The range is measured under China’s CLTC testing standard, which is more forgiving than the U.S. EPA cycle. That distinction matters: a 950-km CLTC rating would likely translate to a lower EPA-equivalent figure, though no official EPA conversion exists for this specific model and no single published study provides a universal CLTC-to-EPA discount factor. Comparisons across vehicles that have been certified under both protocols suggest the gap can range from roughly 20 to 30 percent, which would put an EPA-style estimate somewhere around 400 to 480 miles. Even at the lower end of that rough estimate, the SUV would still outrange every electric SUV currently on sale in the United States.
What the regulatory filing reveals
The specifications surfaced in a batch of China’s New Energy Vehicle purchase-tax exemption directory, a government-managed catalog that automakers must enter before their models qualify for tax incentives.

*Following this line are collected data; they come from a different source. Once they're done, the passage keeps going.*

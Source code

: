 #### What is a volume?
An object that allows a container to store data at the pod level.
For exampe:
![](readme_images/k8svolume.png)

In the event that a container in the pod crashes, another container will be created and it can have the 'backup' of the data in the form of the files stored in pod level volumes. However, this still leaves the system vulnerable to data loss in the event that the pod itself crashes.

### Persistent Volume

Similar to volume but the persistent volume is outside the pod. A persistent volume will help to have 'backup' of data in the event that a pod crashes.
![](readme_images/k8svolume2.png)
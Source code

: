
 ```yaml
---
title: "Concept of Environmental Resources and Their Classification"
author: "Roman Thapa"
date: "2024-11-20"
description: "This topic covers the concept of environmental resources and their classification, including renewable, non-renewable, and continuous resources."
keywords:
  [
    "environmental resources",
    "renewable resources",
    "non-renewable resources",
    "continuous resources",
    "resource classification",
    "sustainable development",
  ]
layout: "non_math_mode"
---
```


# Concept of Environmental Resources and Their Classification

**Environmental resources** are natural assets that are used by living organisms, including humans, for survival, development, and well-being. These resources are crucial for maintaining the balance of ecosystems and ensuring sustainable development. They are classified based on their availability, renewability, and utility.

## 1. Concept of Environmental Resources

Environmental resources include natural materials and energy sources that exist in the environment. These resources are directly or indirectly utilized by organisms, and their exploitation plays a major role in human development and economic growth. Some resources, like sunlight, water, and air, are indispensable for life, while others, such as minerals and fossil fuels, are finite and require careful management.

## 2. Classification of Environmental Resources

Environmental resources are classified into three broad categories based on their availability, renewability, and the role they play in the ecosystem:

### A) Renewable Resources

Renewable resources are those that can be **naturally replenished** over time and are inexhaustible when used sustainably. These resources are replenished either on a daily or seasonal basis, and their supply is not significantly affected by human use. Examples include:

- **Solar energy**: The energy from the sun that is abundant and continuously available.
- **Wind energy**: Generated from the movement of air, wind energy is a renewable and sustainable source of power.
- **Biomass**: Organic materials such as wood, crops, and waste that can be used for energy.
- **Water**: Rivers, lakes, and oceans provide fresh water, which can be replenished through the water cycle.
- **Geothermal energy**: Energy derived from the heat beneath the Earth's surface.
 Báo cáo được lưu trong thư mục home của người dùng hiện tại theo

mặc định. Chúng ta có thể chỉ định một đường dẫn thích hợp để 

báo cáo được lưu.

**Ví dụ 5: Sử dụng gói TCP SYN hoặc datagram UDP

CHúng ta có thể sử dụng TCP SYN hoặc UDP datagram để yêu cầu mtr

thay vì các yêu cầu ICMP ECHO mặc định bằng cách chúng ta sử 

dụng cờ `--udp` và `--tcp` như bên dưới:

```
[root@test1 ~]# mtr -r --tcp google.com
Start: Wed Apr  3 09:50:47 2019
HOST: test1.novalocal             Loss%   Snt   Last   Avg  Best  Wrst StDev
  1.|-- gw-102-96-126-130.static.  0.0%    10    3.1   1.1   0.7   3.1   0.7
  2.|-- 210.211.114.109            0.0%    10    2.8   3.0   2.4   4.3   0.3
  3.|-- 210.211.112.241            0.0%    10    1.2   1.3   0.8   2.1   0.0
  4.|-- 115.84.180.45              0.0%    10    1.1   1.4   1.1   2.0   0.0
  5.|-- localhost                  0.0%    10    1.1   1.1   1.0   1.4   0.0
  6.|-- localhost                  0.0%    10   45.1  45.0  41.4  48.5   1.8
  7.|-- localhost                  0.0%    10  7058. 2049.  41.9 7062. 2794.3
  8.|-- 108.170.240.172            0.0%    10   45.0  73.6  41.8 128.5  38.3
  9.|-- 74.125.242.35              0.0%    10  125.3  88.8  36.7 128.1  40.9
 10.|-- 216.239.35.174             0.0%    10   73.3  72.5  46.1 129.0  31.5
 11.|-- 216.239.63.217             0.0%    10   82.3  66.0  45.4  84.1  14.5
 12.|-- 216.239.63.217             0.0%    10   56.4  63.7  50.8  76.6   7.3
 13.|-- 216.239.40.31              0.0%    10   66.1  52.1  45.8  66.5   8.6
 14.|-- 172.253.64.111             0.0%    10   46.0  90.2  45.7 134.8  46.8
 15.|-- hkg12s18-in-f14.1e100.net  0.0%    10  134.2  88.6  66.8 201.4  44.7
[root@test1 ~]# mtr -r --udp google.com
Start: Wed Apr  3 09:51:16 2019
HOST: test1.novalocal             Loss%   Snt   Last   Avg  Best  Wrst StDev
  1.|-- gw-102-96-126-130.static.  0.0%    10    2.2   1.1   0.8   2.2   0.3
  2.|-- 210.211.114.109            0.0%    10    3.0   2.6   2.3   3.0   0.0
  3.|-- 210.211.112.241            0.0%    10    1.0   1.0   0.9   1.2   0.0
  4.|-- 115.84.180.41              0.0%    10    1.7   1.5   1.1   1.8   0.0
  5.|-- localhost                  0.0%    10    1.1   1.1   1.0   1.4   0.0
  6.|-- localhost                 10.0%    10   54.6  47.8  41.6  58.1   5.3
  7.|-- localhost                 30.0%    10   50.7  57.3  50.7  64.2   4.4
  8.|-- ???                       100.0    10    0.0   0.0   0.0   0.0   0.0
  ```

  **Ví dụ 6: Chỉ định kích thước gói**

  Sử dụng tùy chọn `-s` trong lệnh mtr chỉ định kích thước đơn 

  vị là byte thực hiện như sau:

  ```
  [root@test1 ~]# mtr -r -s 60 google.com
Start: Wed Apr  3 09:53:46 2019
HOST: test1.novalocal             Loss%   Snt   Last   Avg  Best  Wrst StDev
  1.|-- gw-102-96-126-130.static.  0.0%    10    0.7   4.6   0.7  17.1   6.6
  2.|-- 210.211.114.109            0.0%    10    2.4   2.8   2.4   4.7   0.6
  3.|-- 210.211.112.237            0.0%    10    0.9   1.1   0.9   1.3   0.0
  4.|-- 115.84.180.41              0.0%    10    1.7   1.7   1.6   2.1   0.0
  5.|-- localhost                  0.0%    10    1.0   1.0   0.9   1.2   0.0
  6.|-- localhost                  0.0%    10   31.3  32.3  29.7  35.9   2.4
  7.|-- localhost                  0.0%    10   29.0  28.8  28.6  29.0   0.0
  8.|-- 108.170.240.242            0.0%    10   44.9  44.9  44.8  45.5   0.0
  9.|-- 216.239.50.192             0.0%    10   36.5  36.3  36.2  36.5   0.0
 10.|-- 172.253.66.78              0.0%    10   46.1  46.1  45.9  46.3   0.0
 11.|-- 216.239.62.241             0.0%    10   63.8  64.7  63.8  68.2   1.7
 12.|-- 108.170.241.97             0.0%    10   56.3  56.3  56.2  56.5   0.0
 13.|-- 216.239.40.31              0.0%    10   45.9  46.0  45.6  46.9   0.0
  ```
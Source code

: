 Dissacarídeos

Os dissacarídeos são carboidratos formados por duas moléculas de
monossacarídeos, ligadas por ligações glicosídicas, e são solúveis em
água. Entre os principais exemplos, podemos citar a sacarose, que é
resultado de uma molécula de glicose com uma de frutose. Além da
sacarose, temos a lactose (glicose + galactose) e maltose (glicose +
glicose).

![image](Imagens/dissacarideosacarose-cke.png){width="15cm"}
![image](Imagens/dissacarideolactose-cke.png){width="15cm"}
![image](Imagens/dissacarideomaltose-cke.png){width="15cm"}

The directory is jointly administered by MIIT, the Ministry of Finance, and the State Taxation Administration. Automakers submit detailed technical data, including battery capacity, energy consumption per 100 km, and CLTC range, as part of a structured compliance process. Once approved, the figures become part of a publicly accessible catalog that Chinese media and industry analysts treat as authoritative.
Because the directory is the gateway to significant consumer savings on purchase tax, automakers have a strong incentive to file accurate data. Overstating range or battery capacity risks rejection or later removal from the catalog, which would strip the model of its tax advantage and damage buyer confidence. This built-in accountability is why Chinese automotive outlets routinely cite directory filings as reliable spec disclosures rather than unverified marketing claims.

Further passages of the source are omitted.